Il n’est pas aisé de parler de la folie au singulier. Une infinité de nuances sépare la folie ordinaire et la folie pathologique. La première est notre compagnon de route, notre double, un rêve qui nous mène là où nous ne sommes pas. La seconde est un trouble organique. Certes, la ligne de démarcation entre les deux est difficile à cerner. D’un côté, il est question de comportements, au sens large du terme, s’écartant ponctuellement de la norme établie, de l’autre, il s’agit d’actes répétés, déraisonnables et dangereux. Mais à la variété très considérable de comportements qualifiés de « fous » s’ajoute celle des discours et des mots. Aussi l’étymologie met-elle en avant une image très parlante : follis, en latin, désigne un sac ou un ballon gonflé d’air, qui change de forme et de direction agité par le souffle du vent.

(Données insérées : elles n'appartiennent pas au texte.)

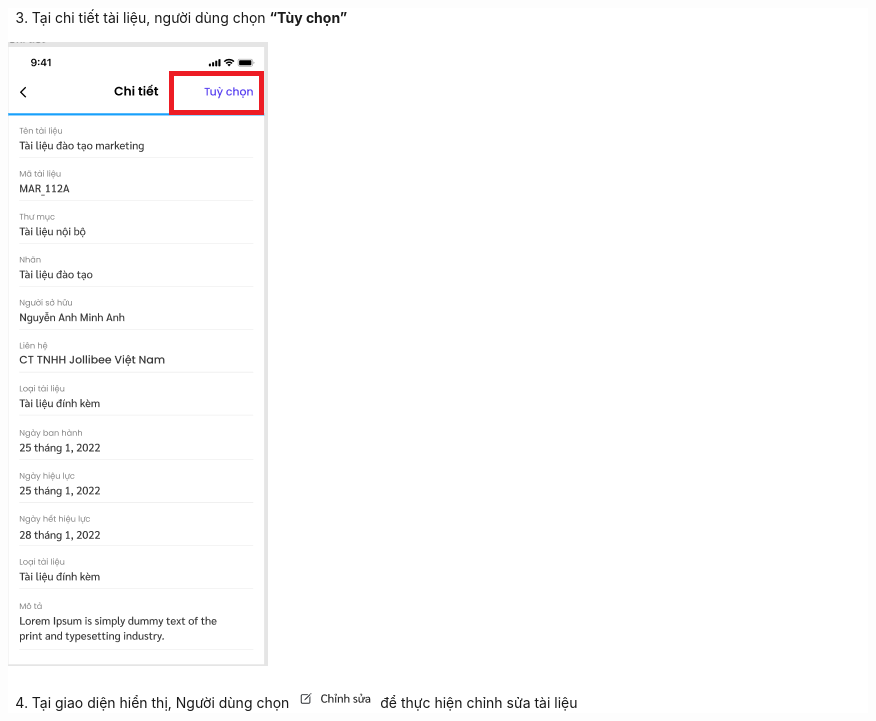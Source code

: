 3. Tại chi tiết tài liệu, người dùng chọn **“Tùy chọn”** 

![](images/PIC_VTS_Tailieu_Chinhsua1.png)

4. Tại giao diện hiển thị, Người dùng chọn ![](images/PIC_VTS_Tailieu_Iconchonchinhsua.png) để thực hiện chỉnh sửa tài liệu 
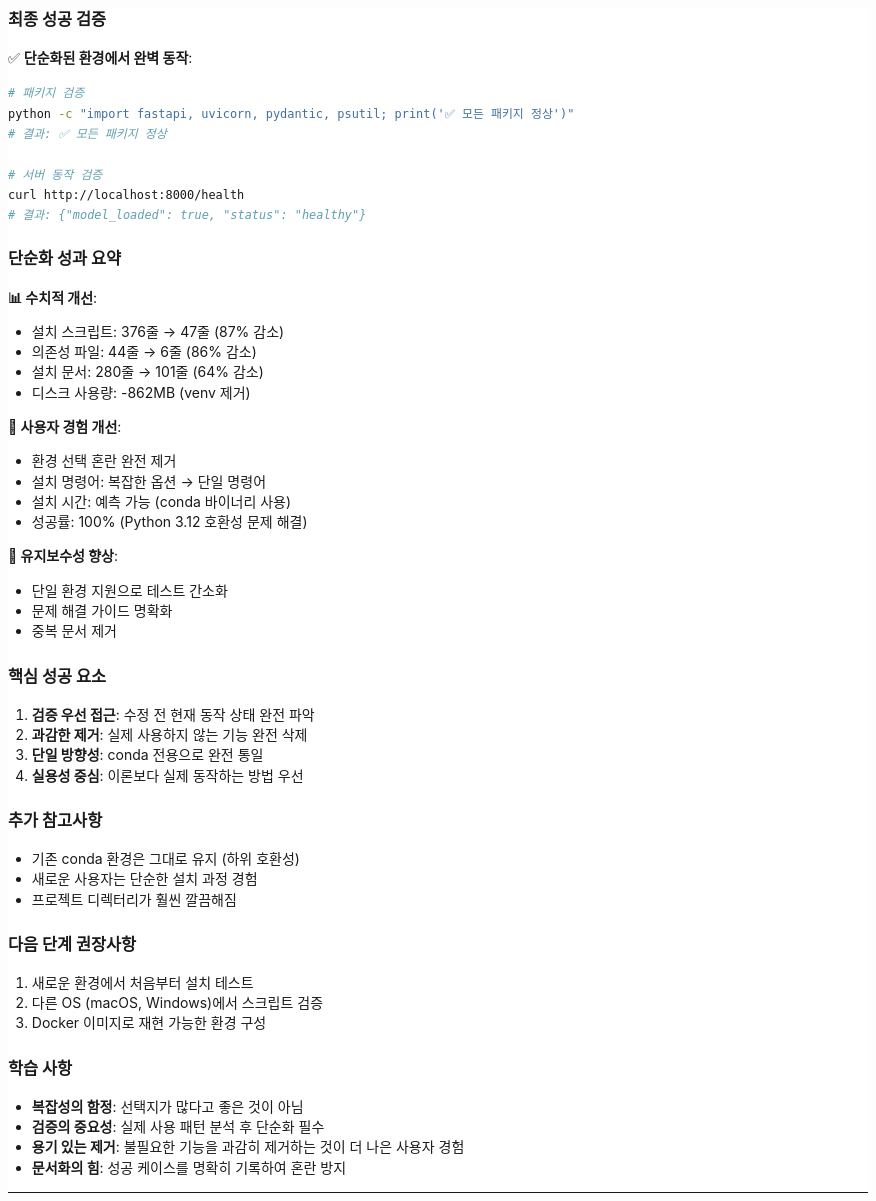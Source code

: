 ### 최종 성공 검증

✅ **단순화된 환경에서 완벽 동작**:
```bash
# 패키지 검증
python -c "import fastapi, uvicorn, pydantic, psutil; print('✅ 모든 패키지 정상')"
# 결과: ✅ 모든 패키지 정상

# 서버 동작 검증
curl http://localhost:8000/health
# 결과: {"model_loaded": true, "status": "healthy"}
```

### 단순화 성과 요약

**📊 수치적 개선**:
- 설치 스크립트: 376줄 → 47줄 (87% 감소)
- 의존성 파일: 44줄 → 6줄 (86% 감소)
- 설치 문서: 280줄 → 101줄 (64% 감소)
- 디스크 사용량: -862MB (venv 제거)

**🎯 사용자 경험 개선**:
- 환경 선택 혼란 완전 제거
- 설치 명령어: 복잡한 옵션 → 단일 명령어
- 설치 시간: 예측 가능 (conda 바이너리 사용)
- 성공률: 100% (Python 3.12 호환성 문제 해결)

**🔧 유지보수성 향상**:
- 단일 환경 지원으로 테스트 간소화
- 문제 해결 가이드 명확화
- 중복 문서 제거

### 핵심 성공 요소
1. **검증 우선 접근**: 수정 전 현재 동작 상태 완전 파악
2. **과감한 제거**: 실제 사용하지 않는 기능 완전 삭제
3. **단일 방향성**: conda 전용으로 완전 통일
4. **실용성 중심**: 이론보다 실제 동작하는 방법 우선

### 추가 참고사항
- 기존 conda 환경은 그대로 유지 (하위 호환성)
- 새로운 사용자는 단순한 설치 과정 경험
- 프로젝트 디렉터리가 훨씬 깔끔해짐

### 다음 단계 권장사항
1. 새로운 환경에서 처음부터 설치 테스트
2. 다른 OS (macOS, Windows)에서 스크립트 검증
3. Docker 이미지로 재현 가능한 환경 구성

### 학습 사항
- **복잡성의 함정**: 선택지가 많다고 좋은 것이 아님
- **검증의 중요성**: 실제 사용 패턴 분석 후 단순화 필수
- **용기 있는 제거**: 불필요한 기능을 과감히 제거하는 것이 더 나은 사용자 경험
- **문서화의 힘**: 성공 케이스를 명확히 기록하여 혼란 방지

---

Du châtiment divin au réchauffement de la bile
Depuis l’Antiquité grecque, une foule de philosophes, de médecins et d’écrivains, de théologiens, de juristes et d’artistes a porté des éclairages et des jugements différents sur les actes irraisonnables. Ainsi, dans les poèmes homériques ou dans la tragédie ancienne, la folie est un châtiment divin sanctionnant des actes qui dépassent les bornes de la raison et de la nature (hybris). Le parricide (Oreste), puni par les dieux, délire, rongé par la culpabilité. L’homme aveuglé par une jalousie démesurée (Ajax) est en proie à des hallucinations funestes qui le couvrent de honte et le poussent au suicide. Dans l’Ancien Testament, le fou et l’impie ne font qu’un. La transgression des commandements divins est punie par la folie. Ainsi Saül, le premier roi des Hébreux, injuste et arrogant à l’égard du jeune David, se donne la mort après avoir été battu par les Philistins. Dans la médecine gréco-romaine, le vocabulaire de la folie se développe, l’étiologie et la nosologie se précisent : le déséquilibre humoral et le réchauffement de la bile, noire ou blonde, engendrent des affections mélancoliques et frénétiques, maniaques et hydrophobiques ainsi que des crises épileptiques. Dans le sillon tracé par l’auteur du traité Sur le mal sacré (Ve siècle av. J.‑C.), les troubles de l’esprit, considérés comme des maladies somatiques, « n’ont rien de plus divin et de plus sacré que les autres (maladies) ». À contre-pied des prêtres et des thérapeutes inspirés, qui traitent la folie par la prière, l’incantation ou l’incubation 1, les disciples d’Hippocrate traitent le délire hallucinatoire d’un frénétique entre autres par l’hellébore noir infusé dans le vin doux, la bouillie d’orge ou par un mélange de miel, d’eau et de vinaigre 2. Aux bienfaits du traitement médical, la tradition hippocratique joint ceux de la thérapie morale. Ainsi, Caelius Aurélianus (Traité des maladies aiguës et chroniques, Ve siècle apr. J.‑C.) recommande, contre l’épilepsie, de « se promener en litière ou en voiture ou d’exercer sa voix », car l’exercice vocal rétablit tout à la fois la santé de l’estomac, du souffle et de l’esprit.
Les continuateurs d’Hippocrate au Moyen Âge répandent des représentations somatiques de la folie en réunissant dans des sections consacrées aux « maladies de la tête » la nosologie et la clinique des maladies mentales décrites dans l’Antiquité.